■ **Exercise brief**
A complete answer retypes each of the records below precisely and includes none of the pictures.
━━━━━ Exercise data ━━━━━
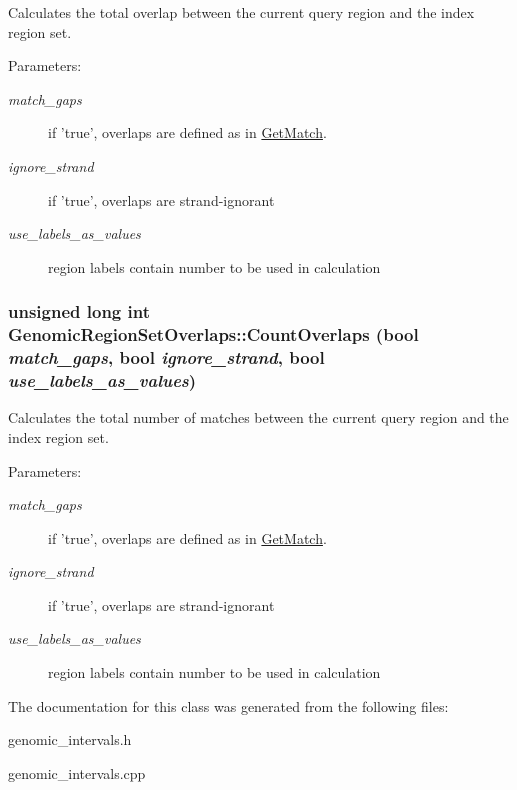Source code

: Calculates the total overlap between the current query region and the index region set. 

\begin{Desc}
\item[Parameters:]
\begin{description}
\item[{\em match\_\-gaps}]if 'true', overlaps are defined as in \hyperlink{classGenomicRegionSetOverlaps_e6d1c3bd67b0a902649aab01909a9c10}{GetMatch}. \item[{\em ignore\_\-strand}]if 'true', overlaps are strand-ignorant \item[{\em use\_\-labels\_\-as\_\-values}]region labels contain number to be used in calculation \end{description}
\end{Desc}
\hypertarget{classGenomicRegionSetOverlaps_4ce9e8020fe69a410818a1a6e6f0e69b}{
\subsubsection[CountOverlaps]{\setlength{\rightskip}{0pt plus 5cm}unsigned long int GenomicRegionSetOverlaps::CountOverlaps (bool {\em match\_\-gaps}, \/  bool {\em ignore\_\-strand}, \/  bool {\em use\_\-labels\_\-as\_\-values})}}
\label{classGenomicRegionSetOverlaps_4ce9e8020fe69a410818a1a6e6f0e69b}


Calculates the total number of matches between the current query region and the index region set. 

\begin{Desc}
\item[Parameters:]
\begin{description}
\item[{\em match\_\-gaps}]if 'true', overlaps are defined as in \hyperlink{classGenomicRegionSetOverlaps_e6d1c3bd67b0a902649aab01909a9c10}{GetMatch}. \item[{\em ignore\_\-strand}]if 'true', overlaps are strand-ignorant \item[{\em use\_\-labels\_\-as\_\-values}]region labels contain number to be used in calculation \end{description}
\end{Desc}


The documentation for this class was generated from the following files:\begin{CompactItemize}
\item 
genomic\_\-intervals.h\item 
genomic\_\-intervals.cpp\end{CompactItemize}
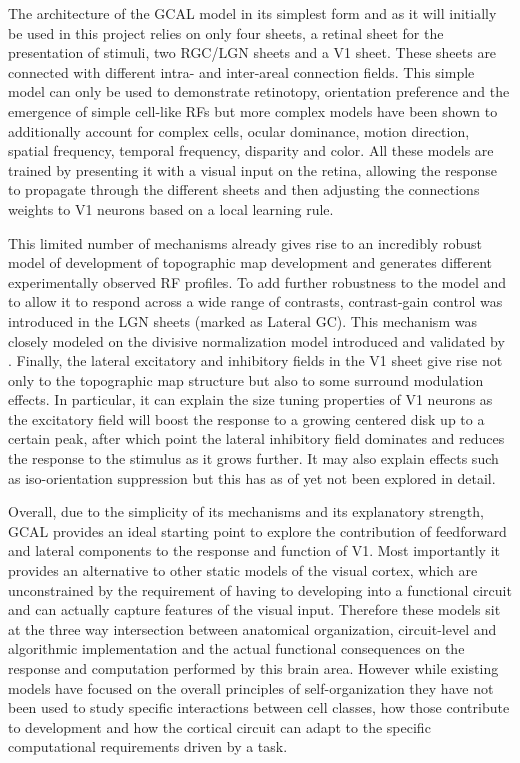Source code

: The architecture of the GCAL model in its simplest form and as it will
initially be used in this project relies on only four sheets, a
retinal sheet for the presentation of stimuli, two RGC/LGN sheets and
a V1 sheet. These sheets are connected with different intra- and
inter-areal connection fields. This simple model can only be used to
demonstrate retinotopy, orientation preference and the emergence of
simple cell-like RFs but more complex models have been shown to
additionally account for complex cells, ocular dominance, motion
direction, spatial frequency, temporal frequency, disparity and
color. All these models are trained by presenting it with a visual
input on the retina, allowing the response to propagate through the
different sheets and then adjusting the connections weights to V1
neurons based on a local learning rule.

This limited number of mechanisms already gives rise to an incredibly
robust model of development of topographic map development and
generates different experimentally observed RF profiles. To add
further robustness to the model and to allow it to respond across a
wide range of contrasts, contrast-gain control was introduced in the
LGN sheets (marked as Lateral GC). This mechanism was closely modeled
on the divisive normalization model introduced and validated by
\cite{Bonin2005}. Finally, the lateral excitatory and inhibitory
fields in the V1 sheet give rise not only to the topographic map
structure but also to some surround modulation effects. In particular,
it can explain the size tuning properties of V1 neurons as the
excitatory field will boost the response to a growing centered disk up
to a certain peak, after which point the lateral inhibitory field
dominates and reduces the response to the stimulus as it grows
further. It may also explain effects such as iso-orientation
suppression but this has as of yet not been explored in detail.

Overall, due to the simplicity of its mechanisms and its explanatory
strength, GCAL provides an ideal starting point to explore the
contribution of feedforward and lateral components to the response and
function of V1. Most importantly it provides an alternative to other
static models of the visual cortex, which are unconstrained by the
requirement of having to developing into a functional circuit and can
actually capture features of the visual input. Therefore these models
sit at the three way intersection between anatomical organization,
circuit-level and algorithmic implementation and the actual functional
consequences on the response and computation performed by this brain
area. However while existing models have focused on the overall
principles of self-organization they have not been used to study
specific interactions between cell classes, how those contribute to
development and how the cortical circuit can adapt to the specific
computational requirements driven by a task.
━━━━━
■ **Completed exercise**
Source code

: Calculates the total overlap between the current query region and the index region set. 

\begin{Desc}
\item[Parameters:]
\begin{description}
\item[{\em match\_\-gaps}]if 'true', overlaps are defined as in \hyperlink{classGenomicRegionSetOverlaps_e6d1c3bd67b0a902649aab01909a9c10}{GetMatch}. \item[{\em ignore\_\-strand}]if 'true', overlaps are strand-ignorant \item[{\em use\_\-labels\_\-as\_\-values}]region labels contain number to be used in calculation \end{description}
\end{Desc}
\hypertarget{classGenomicRegionSetOverlaps_4ce9e8020fe69a410818a1a6e6f0e69b}{
\subsubsection[CountOverlaps]{\setlength{\rightskip}{0pt plus 5cm}unsigned long int GenomicRegionSetOverlaps::CountOverlaps (bool {\em match\_\-gaps}, \/  bool {\em ignore\_\-strand}, \/  bool {\em use\_\-labels\_\-as\_\-values})}}
\label{classGenomicRegionSetOverlaps_4ce9e8020fe69a410818a1a6e6f0e69b}


Calculates the total number of matches between the current query region and the index region set. 

\begin{Desc}
\item[Parameters:]
\begin{description}
\item[{\em match\_\-gaps}]if 'true', overlaps are defined as in \hyperlink{classGenomicRegionSetOverlaps_e6d1c3bd67b0a902649aab01909a9c10}{GetMatch}. \item[{\em ignore\_\-strand}]if 'true', overlaps are strand-ignorant \item[{\em use\_\-labels\_\-as\_\-values}]region labels contain number to be used in calculation \end{description}
\end{Desc}


The documentation for this class was generated from the following files:\begin{CompactItemize}
\item 
genomic\_\-intervals.h\item 
genomic\_\-intervals.cpp\end{CompactItemize}
Source code

: The architecture of the GCAL model in its simplest form and as it will
initially be used in this project relies on only four sheets, a
retinal sheet for the presentation of stimuli, two RGC/LGN sheets and
a V1 sheet. These sheets are connected with different intra- and
inter-areal connection fields. This simple model can only be used to
demonstrate retinotopy, orientation preference and the emergence of
simple cell-like RFs but more complex models have been shown to
additionally account for complex cells, ocular dominance, motion
direction, spatial frequency, temporal frequency, disparity and
color. All these models are trained by presenting it with a visual
input on the retina, allowing the response to propagate through the
different sheets and then adjusting the connections weights to V1
neurons based on a local learning rule.

This limited number of mechanisms already gives rise to an incredibly
robust model of development of topographic map development and
generates different experimentally observed RF profiles. To add
further robustness to the model and to allow it to respond across a
wide range of contrasts, contrast-gain control was introduced in the
LGN sheets (marked as Lateral GC). This mechanism was closely modeled
on the divisive normalization model introduced and validated by
\cite{Bonin2005}. Finally, the lateral excitatory and inhibitory
fields in the V1 sheet give rise not only to the topographic map
structure but also to some surround modulation effects. In particular,
it can explain the size tuning properties of V1 neurons as the
excitatory field will boost the response to a growing centered disk up
to a certain peak, after which point the lateral inhibitory field
dominates and reduces the response to the stimulus as it grows
further. It may also explain effects such as iso-orientation
suppression but this has as of yet not been explored in detail.

Overall, due to the simplicity of its mechanisms and its explanatory
strength, GCAL provides an ideal starting point to explore the
contribution of feedforward and lateral components to the response and
function of V1. Most importantly it provides an alternative to other
static models of the visual cortex, which are unconstrained by the
requirement of having to developing into a functional circuit and can
actually capture features of the visual input. Therefore these models
sit at the three way intersection between anatomical organization,
circuit-level and algorithmic implementation and the actual functional
consequences on the response and computation performed by this brain
area. However while existing models have focused on the overall
principles of self-organization they have not been used to study
specific interactions between cell classes, how those contribute to
development and how the cortical circuit can adapt to the specific
computational requirements driven by a task.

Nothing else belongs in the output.